Natural Gas Prices Are Relatively Cheap, But Natural Gas Stocks are Relatively Expensive


I subscribe to Steve Saville’s “The Speculative Investor” ( and find his twice weekly column very interesting.  He has given me permission to share this last weekend’s article on natural gas and natural gas stocks, which mirrored my thinking almost exactly.

After reading this article, please go check out his site.  He is based in Asia.  He covers stocks from all resource sectors, mostly juniors, and I find his macro overview to be very interesting.

By Steve Saville,

originally published as part of his Weekly Market Update for the Week Commencing 24th August 2009

The following three charts tell an interesting story.

The first chart shows that the oil/natgas ratio (the price of oil relative to the price of natural gas) hit a new multi-year high — and perhaps a new all-time high — last Friday. The ratio would be around 6 if oil and natgas were trading at their energy-equivalent levels, so with the ratio near its current level of 22 it means that oil is effectively trading at a 250% premium to natural gas.

When markets move way beyond rational valuations and stay there for a prolonged period, people will become accustomed to the new valuation level and explanations will emerge as to why the new valuation really does make sense. However, a while later it will be discovered that the new valuation was as nonsensical as it originally appeared.


The second chart shows that the XNG/natgas ratio (the price of a basket of natgas-related equities relative to the price of natgas) hit a new multi-year high — and quite likely a new all-time high — last Friday. That is, it shows that natural gas stocks have been doing much better than the underlying commodity (to put it mildly).

Clearly, stock market participants are convinced that the price of natural gas is slated to move much higher over the coming 12 months. We agree, but we are concerned that a doubling or tripling of the natgas price is already discounted in the current prices of natgas equities.
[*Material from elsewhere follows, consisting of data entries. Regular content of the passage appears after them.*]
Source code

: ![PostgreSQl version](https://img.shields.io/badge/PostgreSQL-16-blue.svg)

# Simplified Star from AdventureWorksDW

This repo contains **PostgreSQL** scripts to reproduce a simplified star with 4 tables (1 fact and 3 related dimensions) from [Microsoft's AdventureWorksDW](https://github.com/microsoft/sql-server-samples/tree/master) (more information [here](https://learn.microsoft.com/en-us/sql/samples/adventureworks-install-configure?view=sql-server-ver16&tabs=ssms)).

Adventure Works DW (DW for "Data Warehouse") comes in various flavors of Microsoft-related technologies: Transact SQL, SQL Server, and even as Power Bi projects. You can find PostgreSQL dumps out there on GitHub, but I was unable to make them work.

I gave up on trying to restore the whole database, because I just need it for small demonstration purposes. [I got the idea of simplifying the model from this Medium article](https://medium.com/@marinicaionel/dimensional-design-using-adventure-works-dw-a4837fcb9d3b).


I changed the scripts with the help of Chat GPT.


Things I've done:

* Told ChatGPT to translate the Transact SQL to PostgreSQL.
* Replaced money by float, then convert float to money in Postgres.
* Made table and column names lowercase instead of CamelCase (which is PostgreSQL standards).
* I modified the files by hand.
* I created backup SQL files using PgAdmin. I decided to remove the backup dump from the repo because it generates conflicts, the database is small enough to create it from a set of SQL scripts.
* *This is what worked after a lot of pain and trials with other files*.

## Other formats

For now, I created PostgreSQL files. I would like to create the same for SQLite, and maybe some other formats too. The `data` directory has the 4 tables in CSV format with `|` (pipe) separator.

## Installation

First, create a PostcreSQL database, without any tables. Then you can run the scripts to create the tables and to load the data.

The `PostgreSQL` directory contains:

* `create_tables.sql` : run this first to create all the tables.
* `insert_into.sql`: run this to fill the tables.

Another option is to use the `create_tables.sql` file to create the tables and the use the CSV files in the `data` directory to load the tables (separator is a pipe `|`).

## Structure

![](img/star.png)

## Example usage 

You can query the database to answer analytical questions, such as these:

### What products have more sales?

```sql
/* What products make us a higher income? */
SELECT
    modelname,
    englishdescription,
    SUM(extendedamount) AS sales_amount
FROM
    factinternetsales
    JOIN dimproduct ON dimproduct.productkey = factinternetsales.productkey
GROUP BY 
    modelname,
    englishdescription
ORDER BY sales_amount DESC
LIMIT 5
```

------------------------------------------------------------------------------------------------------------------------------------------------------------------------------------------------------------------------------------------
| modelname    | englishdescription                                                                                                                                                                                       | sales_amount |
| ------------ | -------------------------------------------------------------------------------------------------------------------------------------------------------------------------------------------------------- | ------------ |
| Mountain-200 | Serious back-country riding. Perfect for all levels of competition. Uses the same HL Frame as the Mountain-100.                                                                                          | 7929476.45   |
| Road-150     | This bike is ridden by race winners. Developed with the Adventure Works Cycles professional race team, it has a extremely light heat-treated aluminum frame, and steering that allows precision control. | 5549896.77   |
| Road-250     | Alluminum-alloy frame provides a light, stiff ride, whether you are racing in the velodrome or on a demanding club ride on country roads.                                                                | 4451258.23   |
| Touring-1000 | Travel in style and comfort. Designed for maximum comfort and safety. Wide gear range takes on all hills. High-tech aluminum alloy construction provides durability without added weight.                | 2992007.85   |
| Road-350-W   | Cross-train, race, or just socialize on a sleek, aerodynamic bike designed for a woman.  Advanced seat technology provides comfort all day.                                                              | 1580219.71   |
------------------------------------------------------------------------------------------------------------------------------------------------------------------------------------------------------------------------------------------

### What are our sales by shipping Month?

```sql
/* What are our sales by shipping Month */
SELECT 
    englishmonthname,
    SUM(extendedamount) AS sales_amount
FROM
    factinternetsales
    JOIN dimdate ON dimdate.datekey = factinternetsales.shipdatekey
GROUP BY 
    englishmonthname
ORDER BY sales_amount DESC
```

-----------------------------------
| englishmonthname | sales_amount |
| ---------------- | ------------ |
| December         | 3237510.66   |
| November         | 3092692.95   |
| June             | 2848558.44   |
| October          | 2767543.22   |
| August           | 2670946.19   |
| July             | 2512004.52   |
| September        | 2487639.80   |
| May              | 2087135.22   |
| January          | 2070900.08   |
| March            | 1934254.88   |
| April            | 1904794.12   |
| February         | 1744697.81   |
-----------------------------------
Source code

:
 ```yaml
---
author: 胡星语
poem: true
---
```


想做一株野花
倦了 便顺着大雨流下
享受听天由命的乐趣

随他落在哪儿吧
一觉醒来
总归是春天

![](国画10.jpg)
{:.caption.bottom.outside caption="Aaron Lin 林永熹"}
The third chart is the most interesting, or at least the most surprising, because it shows that natural gas equities have outperformed oil equities by a wide margin over the past 8 months. In other words, it shows that even though natural gas has tanked relative to oil, the stocks of natural gas producers have risen sharply relative to the stocks of oil producers. We challenge devotees of the “Efficient Market Hypothesis” to explain that one!
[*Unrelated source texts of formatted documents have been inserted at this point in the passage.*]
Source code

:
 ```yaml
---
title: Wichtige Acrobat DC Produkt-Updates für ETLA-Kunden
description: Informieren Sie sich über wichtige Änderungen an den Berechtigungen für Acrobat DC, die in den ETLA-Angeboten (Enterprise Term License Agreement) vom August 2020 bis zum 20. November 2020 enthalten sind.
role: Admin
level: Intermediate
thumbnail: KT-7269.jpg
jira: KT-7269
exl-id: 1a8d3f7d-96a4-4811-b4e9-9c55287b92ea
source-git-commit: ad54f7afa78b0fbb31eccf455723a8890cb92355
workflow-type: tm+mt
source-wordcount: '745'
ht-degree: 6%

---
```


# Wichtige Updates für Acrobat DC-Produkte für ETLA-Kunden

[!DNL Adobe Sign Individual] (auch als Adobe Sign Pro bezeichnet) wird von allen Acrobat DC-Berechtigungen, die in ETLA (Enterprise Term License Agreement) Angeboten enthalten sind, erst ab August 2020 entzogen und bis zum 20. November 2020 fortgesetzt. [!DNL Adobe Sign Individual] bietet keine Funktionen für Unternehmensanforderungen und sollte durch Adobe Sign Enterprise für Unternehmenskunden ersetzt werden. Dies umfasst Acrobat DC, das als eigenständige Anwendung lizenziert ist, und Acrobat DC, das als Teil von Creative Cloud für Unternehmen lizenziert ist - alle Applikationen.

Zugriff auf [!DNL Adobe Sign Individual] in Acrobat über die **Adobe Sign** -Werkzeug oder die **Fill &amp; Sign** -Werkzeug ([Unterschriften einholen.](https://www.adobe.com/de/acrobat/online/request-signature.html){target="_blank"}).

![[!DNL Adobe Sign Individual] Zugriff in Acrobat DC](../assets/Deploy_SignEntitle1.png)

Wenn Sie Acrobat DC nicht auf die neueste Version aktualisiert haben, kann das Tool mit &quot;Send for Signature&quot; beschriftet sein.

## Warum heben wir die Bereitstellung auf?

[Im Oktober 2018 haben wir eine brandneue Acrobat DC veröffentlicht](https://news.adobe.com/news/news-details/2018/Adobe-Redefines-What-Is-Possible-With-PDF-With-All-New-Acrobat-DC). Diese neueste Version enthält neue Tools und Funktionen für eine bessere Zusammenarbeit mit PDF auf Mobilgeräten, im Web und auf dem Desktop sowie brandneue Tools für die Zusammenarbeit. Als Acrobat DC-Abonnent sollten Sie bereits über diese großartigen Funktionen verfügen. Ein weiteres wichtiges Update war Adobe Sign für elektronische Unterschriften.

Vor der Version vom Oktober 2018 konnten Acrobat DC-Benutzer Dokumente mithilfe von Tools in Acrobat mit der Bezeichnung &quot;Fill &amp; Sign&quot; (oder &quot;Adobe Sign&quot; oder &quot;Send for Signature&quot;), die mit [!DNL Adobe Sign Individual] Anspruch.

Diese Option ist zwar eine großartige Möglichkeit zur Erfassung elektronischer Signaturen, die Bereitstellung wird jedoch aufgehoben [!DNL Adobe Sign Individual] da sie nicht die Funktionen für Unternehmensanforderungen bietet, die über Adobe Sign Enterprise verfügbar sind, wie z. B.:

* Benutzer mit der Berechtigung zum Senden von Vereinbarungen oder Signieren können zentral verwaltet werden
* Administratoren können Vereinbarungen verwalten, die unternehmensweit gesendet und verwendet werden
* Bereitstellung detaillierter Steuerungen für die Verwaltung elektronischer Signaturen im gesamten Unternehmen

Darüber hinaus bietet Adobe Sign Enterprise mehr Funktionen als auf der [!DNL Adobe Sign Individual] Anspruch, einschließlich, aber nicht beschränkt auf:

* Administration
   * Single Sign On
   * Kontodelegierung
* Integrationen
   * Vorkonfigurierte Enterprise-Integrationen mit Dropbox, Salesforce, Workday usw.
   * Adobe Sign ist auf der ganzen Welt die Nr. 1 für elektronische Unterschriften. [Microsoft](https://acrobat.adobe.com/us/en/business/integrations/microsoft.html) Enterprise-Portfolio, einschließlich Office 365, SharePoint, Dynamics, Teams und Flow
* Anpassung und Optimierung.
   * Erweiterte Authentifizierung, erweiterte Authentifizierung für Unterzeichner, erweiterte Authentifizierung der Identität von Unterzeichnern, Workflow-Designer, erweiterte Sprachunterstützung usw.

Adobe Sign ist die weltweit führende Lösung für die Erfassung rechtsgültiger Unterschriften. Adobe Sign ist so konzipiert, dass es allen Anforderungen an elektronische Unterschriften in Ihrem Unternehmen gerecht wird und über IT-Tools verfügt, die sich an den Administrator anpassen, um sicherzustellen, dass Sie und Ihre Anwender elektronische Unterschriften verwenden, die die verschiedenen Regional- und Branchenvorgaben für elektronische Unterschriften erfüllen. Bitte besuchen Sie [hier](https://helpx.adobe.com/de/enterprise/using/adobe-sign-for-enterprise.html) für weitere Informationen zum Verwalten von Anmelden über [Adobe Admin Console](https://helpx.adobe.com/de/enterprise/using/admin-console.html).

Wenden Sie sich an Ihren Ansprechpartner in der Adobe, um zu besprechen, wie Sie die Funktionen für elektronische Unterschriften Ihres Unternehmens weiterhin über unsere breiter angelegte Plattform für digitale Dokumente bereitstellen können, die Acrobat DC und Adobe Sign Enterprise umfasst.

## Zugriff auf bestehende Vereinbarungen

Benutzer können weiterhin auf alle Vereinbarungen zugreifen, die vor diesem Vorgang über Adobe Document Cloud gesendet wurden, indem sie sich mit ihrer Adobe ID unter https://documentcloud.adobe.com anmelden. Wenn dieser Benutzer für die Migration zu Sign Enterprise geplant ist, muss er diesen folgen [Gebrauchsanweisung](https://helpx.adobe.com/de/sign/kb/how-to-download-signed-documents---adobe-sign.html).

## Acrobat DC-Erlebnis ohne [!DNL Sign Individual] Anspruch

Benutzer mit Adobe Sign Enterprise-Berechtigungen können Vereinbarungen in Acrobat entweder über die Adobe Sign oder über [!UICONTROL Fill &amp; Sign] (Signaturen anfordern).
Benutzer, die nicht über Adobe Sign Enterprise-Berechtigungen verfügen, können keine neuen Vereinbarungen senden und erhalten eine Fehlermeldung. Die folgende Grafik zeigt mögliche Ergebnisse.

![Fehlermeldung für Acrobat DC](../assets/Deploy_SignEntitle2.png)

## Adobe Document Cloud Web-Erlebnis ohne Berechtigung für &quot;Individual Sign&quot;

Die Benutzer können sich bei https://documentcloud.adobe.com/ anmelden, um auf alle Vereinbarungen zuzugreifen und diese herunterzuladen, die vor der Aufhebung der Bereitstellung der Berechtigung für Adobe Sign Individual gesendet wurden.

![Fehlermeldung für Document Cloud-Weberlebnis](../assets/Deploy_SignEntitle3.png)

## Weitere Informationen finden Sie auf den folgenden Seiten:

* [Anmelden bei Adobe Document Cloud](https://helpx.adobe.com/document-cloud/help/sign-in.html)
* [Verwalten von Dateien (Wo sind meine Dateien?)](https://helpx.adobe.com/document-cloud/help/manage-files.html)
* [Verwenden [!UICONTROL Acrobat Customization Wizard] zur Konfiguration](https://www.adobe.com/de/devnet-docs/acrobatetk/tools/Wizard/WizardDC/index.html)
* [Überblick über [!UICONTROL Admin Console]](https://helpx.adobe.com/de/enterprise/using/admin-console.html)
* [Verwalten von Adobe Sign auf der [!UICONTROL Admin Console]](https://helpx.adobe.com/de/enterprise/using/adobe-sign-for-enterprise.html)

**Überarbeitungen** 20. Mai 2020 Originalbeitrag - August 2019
Further to the above, there is a lot of downside risk in natural gas equities right now. We were buyers of natgas stocks in late February and early March (as noted in TSI commentaries at the time) and then scaled back to our core exposure to this sector during May (as also noted at the time). Our core exposure is, by definition, the minimum exposure that we maintain while we are long-term bullish, but our concern about the downside risk in natural gas equities has us looking for opportunities to either replace equity exposure with direct commodity exposure (via a natural gas ETF) or hedge via put options on natural gas stocks (FCG put options, for example).
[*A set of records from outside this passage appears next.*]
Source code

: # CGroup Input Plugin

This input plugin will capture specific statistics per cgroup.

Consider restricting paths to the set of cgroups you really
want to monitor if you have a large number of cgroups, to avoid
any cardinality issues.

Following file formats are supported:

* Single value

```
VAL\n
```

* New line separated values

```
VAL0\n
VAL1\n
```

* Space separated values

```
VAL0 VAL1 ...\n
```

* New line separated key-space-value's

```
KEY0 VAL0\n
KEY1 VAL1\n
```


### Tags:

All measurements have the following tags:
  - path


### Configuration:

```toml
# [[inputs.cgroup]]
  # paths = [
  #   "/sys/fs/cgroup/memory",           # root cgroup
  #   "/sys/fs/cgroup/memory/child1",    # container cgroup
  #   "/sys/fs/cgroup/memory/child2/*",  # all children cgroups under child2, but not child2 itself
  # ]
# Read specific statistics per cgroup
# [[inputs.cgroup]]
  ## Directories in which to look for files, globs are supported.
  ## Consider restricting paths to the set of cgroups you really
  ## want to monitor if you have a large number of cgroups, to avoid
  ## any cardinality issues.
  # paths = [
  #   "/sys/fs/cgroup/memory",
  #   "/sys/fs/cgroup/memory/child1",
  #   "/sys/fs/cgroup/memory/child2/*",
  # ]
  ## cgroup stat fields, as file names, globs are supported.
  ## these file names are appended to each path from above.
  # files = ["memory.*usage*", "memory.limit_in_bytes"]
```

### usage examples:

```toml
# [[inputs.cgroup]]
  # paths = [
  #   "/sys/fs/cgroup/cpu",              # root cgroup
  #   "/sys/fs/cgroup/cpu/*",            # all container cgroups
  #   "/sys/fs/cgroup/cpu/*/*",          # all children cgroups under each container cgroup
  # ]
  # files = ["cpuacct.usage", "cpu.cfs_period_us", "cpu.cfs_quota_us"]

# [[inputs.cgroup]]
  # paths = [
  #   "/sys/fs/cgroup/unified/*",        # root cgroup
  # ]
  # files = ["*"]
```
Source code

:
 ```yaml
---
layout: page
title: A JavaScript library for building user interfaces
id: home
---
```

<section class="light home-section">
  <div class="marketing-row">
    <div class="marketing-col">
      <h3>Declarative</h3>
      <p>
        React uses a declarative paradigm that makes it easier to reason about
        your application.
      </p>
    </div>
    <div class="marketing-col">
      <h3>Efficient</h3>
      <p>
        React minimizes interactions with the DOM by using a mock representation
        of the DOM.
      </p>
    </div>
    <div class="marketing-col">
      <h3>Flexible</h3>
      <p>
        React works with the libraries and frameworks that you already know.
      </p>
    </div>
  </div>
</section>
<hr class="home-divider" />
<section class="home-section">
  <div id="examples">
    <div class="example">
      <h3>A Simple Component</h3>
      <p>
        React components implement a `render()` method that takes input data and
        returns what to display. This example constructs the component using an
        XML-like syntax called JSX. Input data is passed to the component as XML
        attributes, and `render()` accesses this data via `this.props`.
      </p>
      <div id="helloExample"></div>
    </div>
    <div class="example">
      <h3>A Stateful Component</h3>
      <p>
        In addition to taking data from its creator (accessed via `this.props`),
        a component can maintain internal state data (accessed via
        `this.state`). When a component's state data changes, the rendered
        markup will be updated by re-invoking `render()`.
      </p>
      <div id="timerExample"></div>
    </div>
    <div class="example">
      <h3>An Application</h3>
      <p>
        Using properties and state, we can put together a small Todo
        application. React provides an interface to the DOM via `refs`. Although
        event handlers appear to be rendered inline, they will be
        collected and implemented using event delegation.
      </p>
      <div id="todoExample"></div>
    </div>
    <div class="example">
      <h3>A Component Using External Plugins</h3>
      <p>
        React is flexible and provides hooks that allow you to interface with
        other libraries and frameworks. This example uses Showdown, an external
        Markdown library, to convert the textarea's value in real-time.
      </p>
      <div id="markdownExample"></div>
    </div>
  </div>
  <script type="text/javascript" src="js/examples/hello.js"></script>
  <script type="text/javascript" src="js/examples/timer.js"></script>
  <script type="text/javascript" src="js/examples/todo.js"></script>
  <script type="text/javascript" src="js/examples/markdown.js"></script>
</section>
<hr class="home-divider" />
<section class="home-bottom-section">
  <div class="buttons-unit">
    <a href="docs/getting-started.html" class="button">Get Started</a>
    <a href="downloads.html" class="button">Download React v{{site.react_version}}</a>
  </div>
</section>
Two things to consider: First and as explained in a previous commentary, seasonality and the effects of contract rollovers could make the second halves of September and October the optimum times to accumulate an ETF that tracks the natural gas price. Some money should therefore be kept in reserve for this purpose. Second, the possibility that impending government regulations will restrict the number of futures contracts it can hold has recently prevented the United States Natural Gas Fund (NYSE: UNG) from issuing new shares to meet increased demand, the result being that UNG now trades at a substantial (15% or so) premium to its net asset value. This effectively makes UNG ‘unbuyable’ at this time. Until UNG’s market price drops back to near its net asset value, the Canada-listed Claymore Natural Gas Commodity ETF (TSX: GAS) would be a better way to obtain natural gas exposure.